劇団東京乾電池 5月アトリエ公演 『眠レ、巴里』

 うねる大西洋のように、瀬戸の渦のように、上品なグレーの光る布が、舞台いっぱいに皺の文様をえがいている。黒い壁にパリの建物の遠い輪郭。それも銀色のテープで作られて上品だ。布の上にはCDデッキや本やまくらが浮かんでいる。枕のせいで、大きなベッドにも見えるセットに、二人の女が身を縮めて登場する。
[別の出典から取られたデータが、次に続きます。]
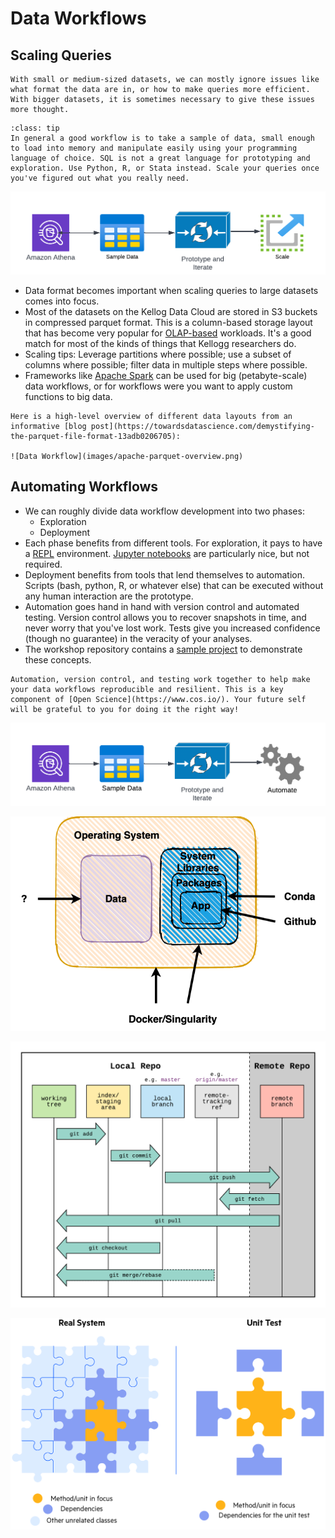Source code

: # Data Workflows

## Scaling Queries

```{warning}
With small or medium-sized datasets, we can mostly ignore issues like what format the data are in, or how to make queries more efficient. With bigger datasets, it is sometimes necessary to give these issues more thought.
```

```{note}
:class: tip
In general a good workflow is to take a sample of data, small enough to load into memory and manipulate easily using your programming language of choice. SQL is not a great language for prototyping and exploration. Use Python, R, or Stata instead. Scale your queries once you've figured out what you really need.
```

![Data Workflow](images/data-scaling.png)

* Data format becomes important when scaling queries to large datasets comes into focus.
* Most of the datasets on the Kellog Data Cloud are stored in S3 buckets in compressed parquet format. This is a column-based storage layout that has become very popular for [OLAP-based](https://en.wikipedia.org/wiki/Online_analytical_processing) workloads. It's a good match for most of the kinds of things that Kellogg researchers do.
* Scaling tips: Leverage partitions where possible; use a subset of columns where possible; filter data in multiple steps where possible.
* Frameworks like [Apache Spark](https://docs.aws.amazon.com/athena/latest/ug/notebooks-spark.html) can be used for big (petabyte-scale) data workflows, or for workflows were you want to apply custom functions to big data.

```{admonition} More about format
Here is a high-level overview of different data layouts from an informative [blog post](https://towardsdatascience.com/demystifying-the-parquet-file-format-13adb0206705):

![Data Workflow](images/apache-parquet-overview.png)
```

## Automating Workflows

* We can roughly divide data workflow development into two phases:
  * Exploration
  * Deployment
* Each phase benefits from different tools. For exploration, it pays to have a [REPL](https://en.wikipedia.org/wiki/Read%E2%80%93eval%E2%80%93print_loop) environment. [Jupyter notebooks](https://jupyter.org/) are particularly nice, but not required.
* Deployment benefits from tools that lend themselves to automation. Scripts (bash, python, R, or whatever else) that can be executed without any human interaction are the prototype.
* Automation goes hand in hand with version control and automated testing. Version control allows you to recover snapshots in time, and never worry that you've lost work. Tests give you increased confidence (though no guarantee) in the veracity of your analyses.
* The workshop repository contains a [sample project](https://github.com/rs-kellogg/data-the-right-way/tree/main/comscore-project) to demonstrate these concepts.

```{admonition} Reproducibility and Open Science
Automation, version control, and testing work together to help make your data workflows reproducible and resilient. This is a key component of [Open Science](https://www.cos.io/). Your future self will be grateful to you for doing it the right way!
```

![Data Workflow](images/data-automation.png)


![Data Workflow](images/reproducibility.png)


![Data Workflow](images/git-workflow.png)


![Data Workflow](images/unit-testing-puzzle.png)
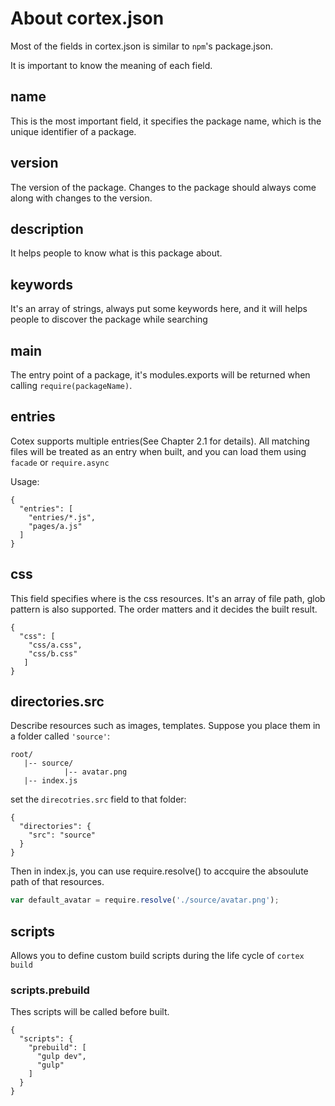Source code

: # About cortex.json

Most of the fields in cortex.json is similar to `npm`'s package.json.

It is important to know the meaning of each field.

## name

This is the most important field, it specifies the package name, which is the unique identifier of a package.

## version

The version of the package. Changes to the package should always come along with changes to the version.

## description

It helps people to know what is this package about.

## keywords

It's an array of strings, always put some keywords here, and it will helps people to discover the package while searching


## main
The entry point of a package, it's modules.exports will be returned when calling `require(packageName)`.

## entries
Cotex supports multiple entries(See Chapter 2.1 for details). All matching files will be treated as an entry when built, and you can load them using `facade` or `require.async`

Usage:
```
{
  "entries": [
    "entries/*.js",
    "pages/a.js"
  ]
}
```

## css
This field specifies where is the css resources. It's an array of file path, glob pattern is also supported. The order matters and it decides the built result.
```
{
  "css": [
    "css/a.css",
    "css/b.css"
   ]
}
```

## directories.src
Describe resources such as images, templates. Suppose you place them in a folder called `'source'`:
```
root/
   |-- source/
            |-- avatar.png
   |-- index.js
```


set the `direcotries.src` field to that folder:
```
{
  "directories": {
    "src": "source"
  }
}
```

Then in index.js, you can use require.resolve() to accquire the absoulute path of that resources.
```js
var default_avatar = require.resolve('./source/avatar.png');
```

## scripts

Allows you to define custom build scripts during the life cycle of `cortex build`

### scripts.prebuild
Thes scripts will be called before built.

```
{
  "scripts": {
    "prebuild": [
      "gulp dev",
      "gulp"
    ]
  }
}
```








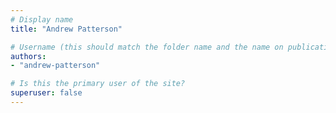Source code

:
 ```yaml
---
# Display name
title: "Andrew Patterson"

# Username (this should match the folder name and the name on publications)
authors:
- "andrew-patterson"

# Is this the primary user of the site?
superuser: false
---
```

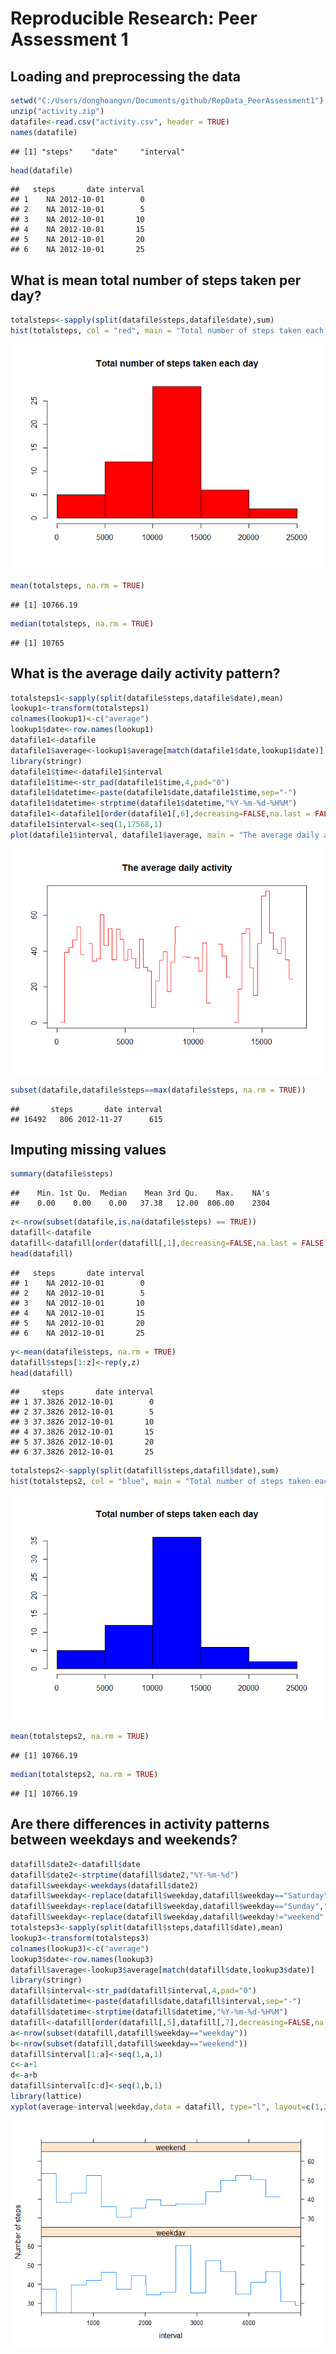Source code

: # Reproducible Research: Peer Assessment 1


## Loading and preprocessing the data

```r
setwd("C:/Users/donghoangvn/Documents/github/RepData_PeerAssessment1")
unzip("activity.zip")
datafile<-read.csv("activity.csv", header = TRUE)
names(datafile)
```

```
## [1] "steps"    "date"     "interval"
```

```r
head(datafile)
```

```
##   steps       date interval
## 1    NA 2012-10-01        0
## 2    NA 2012-10-01        5
## 3    NA 2012-10-01       10
## 4    NA 2012-10-01       15
## 5    NA 2012-10-01       20
## 6    NA 2012-10-01       25
```



## What is mean total number of steps taken per day?

```r
totalsteps<-sapply(split(datafile$steps,datafile$date),sum)
hist(totalsteps, col = "red", main = "Total number of steps taken each day", xlab = "", ylab = "")
```

![](PA1_template_files/figure-html/unnamed-chunk-2-1.png) 

```r
mean(totalsteps, na.rm = TRUE)
```

```
## [1] 10766.19
```

```r
median(totalsteps, na.rm = TRUE)
```

```
## [1] 10765
```



## What is the average daily activity pattern?

```r
totalsteps1<-sapply(split(datafile$steps,datafile$date),mean)
lookup1<-transform(totalsteps1)
colnames(lookup1)<-c("average")
lookup1$date<-row.names(lookup1)
datafile1<-datafile
datafile1$average<-lookup1$average[match(datafile1$date,lookup1$date)]
library(stringr)
datafile1$time<-datafile1$interval
datafile1$time<-str_pad(datafile1$time,4,pad="0")
datafile1$datetime<-paste(datafile1$date,datafile1$time,sep="-")
datafile1$datetime<-strptime(datafile1$datetime,"%Y-%m-%d-%H%M")
datafile1<-datafile1[order(datafile1[,6],decreasing=FALSE,na.last = FALSE),]
datafile1$interval<-seq(1,17568,1)
plot(datafile1$interval, datafile1$average, main = "The average daily activity", type = "l", col = "red",xlab = "", ylab = "")
```

![](PA1_template_files/figure-html/unnamed-chunk-3-1.png) 

```r
subset(datafile,datafile$steps==max(datafile$steps, na.rm = TRUE))
```

```
##       steps       date interval
## 16492   806 2012-11-27      615
```



## Imputing missing values

```r
summary(datafile$steps)
```

```
##    Min. 1st Qu.  Median    Mean 3rd Qu.    Max.    NA's 
##    0.00    0.00    0.00   37.38   12.00  806.00    2304
```

```r
z<-nrow(subset(datafile,is.na(datafile$steps) == TRUE))
datafill<-datafile
datafill<-datafill[order(datafill[,1],decreasing=FALSE,na.last = FALSE),]
head(datafill)
```

```
##   steps       date interval
## 1    NA 2012-10-01        0
## 2    NA 2012-10-01        5
## 3    NA 2012-10-01       10
## 4    NA 2012-10-01       15
## 5    NA 2012-10-01       20
## 6    NA 2012-10-01       25
```

```r
y<-mean(datafile$steps, na.rm = TRUE)
datafill$steps[1:z]<-rep(y,z)
head(datafill)
```

```
##     steps       date interval
## 1 37.3826 2012-10-01        0
## 2 37.3826 2012-10-01        5
## 3 37.3826 2012-10-01       10
## 4 37.3826 2012-10-01       15
## 5 37.3826 2012-10-01       20
## 6 37.3826 2012-10-01       25
```

```r
totalsteps2<-sapply(split(datafill$steps,datafill$date),sum)
hist(totalsteps2, col = "blue", main = "Total number of steps taken each day", xlab = "", ylab = "")
```

![](PA1_template_files/figure-html/unnamed-chunk-4-1.png) 

```r
mean(totalsteps2, na.rm = TRUE)
```

```
## [1] 10766.19
```

```r
median(totalsteps2, na.rm = TRUE)
```

```
## [1] 10766.19
```



## Are there differences in activity patterns between weekdays and weekends?

```r
datafill$date2<-datafill$date
datafill$date2<-strptime(datafill$date2,"%Y-%m-%d")
datafill$weekday<-weekdays(datafill$date2)
datafill$weekday<-replace(datafill$weekday,datafill$weekday=="Saturday","weekend")
datafill$weekday<-replace(datafill$weekday,datafill$weekday=="Sunday","weekend")
datafill$weekday<-replace(datafill$weekday,datafill$weekday!="weekend","weekday")
totalsteps3<-sapply(split(datafill$steps,datafill$date),mean)
lookup3<-transform(totalsteps3)
colnames(lookup3)<-c("average")
lookup3$date<-row.names(lookup3)
datafill$average<-lookup3$average[match(datafill$date,lookup3$date)]
library(stringr)
datafill$interval<-str_pad(datafill$interval,4,pad="0")
datafill$datetime<-paste(datafill$date,datafill$interval,sep="-")
datafill$datetime<-strptime(datafill$datetime,"%Y-%m-%d-%H%M")
datafill<-datafill[order(datafill[,5],datafill[,7],decreasing=FALSE,na.last = FALSE),]
a<-nrow(subset(datafill,datafill$weekday=="weekday"))
b<-nrow(subset(datafill,datafill$weekday=="weekend"))
datafill$interval[1:a]<-seq(1,a,1)
c<-a+1
d<-a+b
datafill$interval[c:d]<-seq(1,b,1)
library(lattice)
xyplot(average~interval|weekday,data = datafill, type="l", layout=c(1,2), xlim=c(0,5000), ylim=c(25,65), xlab = "interval",ylab = "Number of steps")
```

![](PA1_template_files/figure-html/unnamed-chunk-5-1.png) 

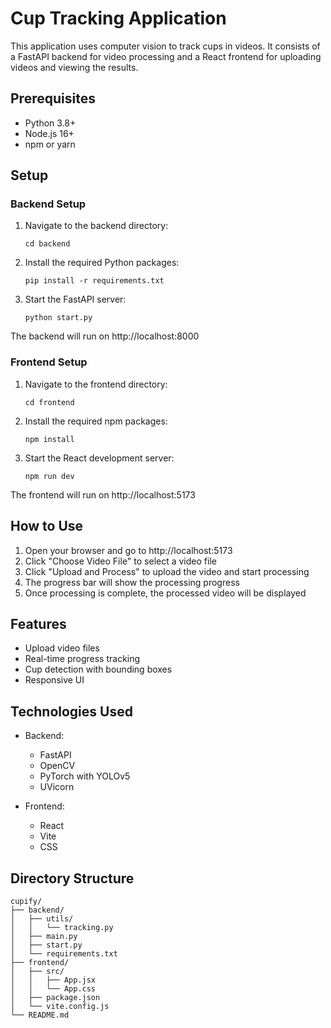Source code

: # Cup Tracking Application

This application uses computer vision to track cups in videos. It consists of a FastAPI backend for video processing and a React frontend for uploading videos and viewing the results.

## Prerequisites

- Python 3.8+
- Node.js 16+
- npm or yarn

## Setup

### Backend Setup

1. Navigate to the backend directory:
   ```
   cd backend
   ```

2. Install the required Python packages:
   ```
   pip install -r requirements.txt
   ```

3. Start the FastAPI server:
   ```
   python start.py
   ```

The backend will run on http://localhost:8000

### Frontend Setup

1. Navigate to the frontend directory:
   ```
   cd frontend
   ```

2. Install the required npm packages:
   ```
   npm install
   ```

3. Start the React development server:
   ```
   npm run dev
   ```

The frontend will run on http://localhost:5173

## How to Use

1. Open your browser and go to http://localhost:5173
2. Click "Choose Video File" to select a video file
3. Click "Upload and Process" to upload the video and start processing
4. The progress bar will show the processing progress
5. Once processing is complete, the processed video will be displayed

## Features

- Upload video files
- Real-time progress tracking
- Cup detection with bounding boxes
- Responsive UI

## Technologies Used

- Backend:
  - FastAPI
  - OpenCV
  - PyTorch with YOLOv5
  - UVicorn

- Frontend:
  - React
  - Vite
  - CSS

## Directory Structure

```
cupify/
├── backend/
│   ├── utils/
│   │   └── tracking.py
│   ├── main.py
│   ├── start.py
│   └── requirements.txt
├── frontend/
│   ├── src/
│   │   ├── App.jsx
│   │   └── App.css
│   ├── package.json
│   └── vite.config.js
└── README.md
``` 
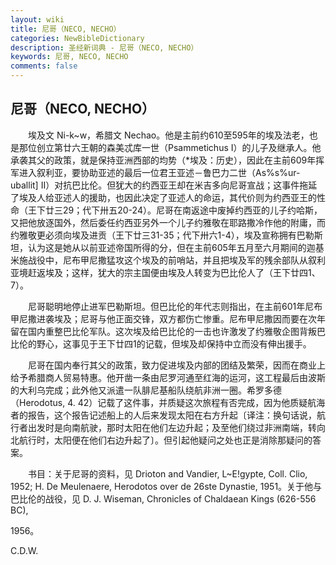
 ```yaml
---
layout: wiki
title: 尼哥（NECO, NECHO）
categories: NewBibleDictionary
description: 圣经新词典 - 尼哥（NECO, NECHO）
keywords: 尼哥, NECO, NECHO
comments: false
---
```


## 尼哥（NECO, NECHO）

　　埃及文 Ni-k~w，希腊文 Nechao。他是主前约610至595年的埃及法老，也是那位创立第廿六王朝的森美忒库一世（Psammetichus I）的儿子及继承人。他承袭其父的政策，就是保持亚洲西部的均势（*埃及：历史），因此在主前609年挥军进入叙利亚，要协助亚述的最后一位君王亚述－鲁巴力二世（As%s%ur-uballit] II）对抗巴比伦。但犹大的约西亚王却在米吉多向尼哥宣战；这事件拖延了埃及人给亚述人的援助，也因此决定了亚述人的命运，其代价则为约西亚王的性命（王下廿三29；代下卅五20-24）。尼哥在南返途中废掉约西亚的儿子约哈斯，又把他放逐国外，然后委任约西亚另外一个儿子约雅敬在耶路撒冷作他的附庸，而约雅敬更必须向埃及进贡（王下廿三31-35；代下卅六1-4），埃及宣称拥有巴勒斯坦，认为这是她从以前亚述帝国所得的分，但在主前605年五月至六月期间的迦基米施战役中，尼布甲尼撒猛攻这个埃及的前哨站，并且把埃及军的残余部队从叙利亚境赶返埃及；这样，犹大的宗主国便由埃及人转变为巴比伦人了（王下廿四1、7）。

　　尼哥聪明地停止进军巴勒斯坦。但巴比伦的年代志则指出，在主前601年尼布甲尼撒进袭埃及；尼哥与他正面交锋，双方都伤亡惨重。尼布甲尼撒因而要在次年留在国内重整巴比伦军队。这次埃及给巴比伦的一击也许激发了约雅敬企图背叛巴比伦的野心，这事见于王下廿四1的记载，但埃及却保持中立而没有伸出援手。

　　尼哥在国内奉行其父的政策，致力促进埃及内部的团结及繁荣，因而在商业上给予希腊商人贸易特惠。他开凿一条由尼罗河通至红海的运河，这工程最后由波斯的大利乌完成；此外他又派遣一队腓尼基船队绕航非洲一圈。希罗多德（Herodotus, 4. 42）记载了这件事，并质疑这次旅程有否完成，因为他质疑航海者的报告，这个报告记述船上的人后来发现太阳在右方升起〔译注：换句话说，航行者出发时是向南航驶，那时太阳在他们左边升起；及至他们绕过非洲南端，转向北航行时，太阳便在他们右边升起了〕。但引起他疑问之处也正是消除那疑问的答案。

　　书目：关于尼哥的资料，见 Drioton and Vandier, L~E!gypte, Coll. Clio, 1952; H. De Meulenaere, Herodotos over de 26ste Dynastie, 1951。关于他与巴比伦的战役，见 D. J. Wiseman, Chronicles of Chaldaean Kings (626-556 BC),

1956。

C.D.W.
 『眠れ巴里』と言えば、金子光晴の「寂しさの歌」を耳元で朗読すると週末の朝でも飛び起きる人を知っている。あのぼそぼそして繊細な感じ、金子が痛切に描写するあの寂しさが、どうも暗くていやであるらしいのだ。そりゃあいやだよね。「寂しさの釣出しにあって」皆戦争に出掛けて行ったと詩は続くんだから。金子の寂しさは異郷の寂しさもあるかな。存在の寂しさ。「異郷」ということを考えた。二人の姉妹、ノゾミ(松沢真祐美)とアキラ(池田智美)は「パリ」にいて、かすかな物音に竦みあがる。会話はポンポンと調子よく、ノゾミはいちいちを突き詰めるように、アキラは前半のぼけているところが上出来で、短い芝居はいいセリフに助けられてまっすぐ進む。

 真っ暗な中で発せられるささやき声が、とても大切。つきつめた「台詞」であることより「ささやき」であることの方が先だと思う。

 星川(矢戸一平)の最後の叫びは、東京乾電池で初めていいと思ったギザギザに割れた声だった。矢戸は芝居がどうこうという以前に「必死」であり、食べる仕草も爪の先まで必死で、台詞がくぐもって聞こえなくても「必死」であることは十二分に伝わり、それは喜劇としてとても正統だ。でもさ、だれにも異郷の寂しさがないよね。台詞はうまく発せられているけど、どの人のどの言葉も深くないもん。自分の台詞が、自分の奥底に届いていない。「寂しさの歌」をごらんください。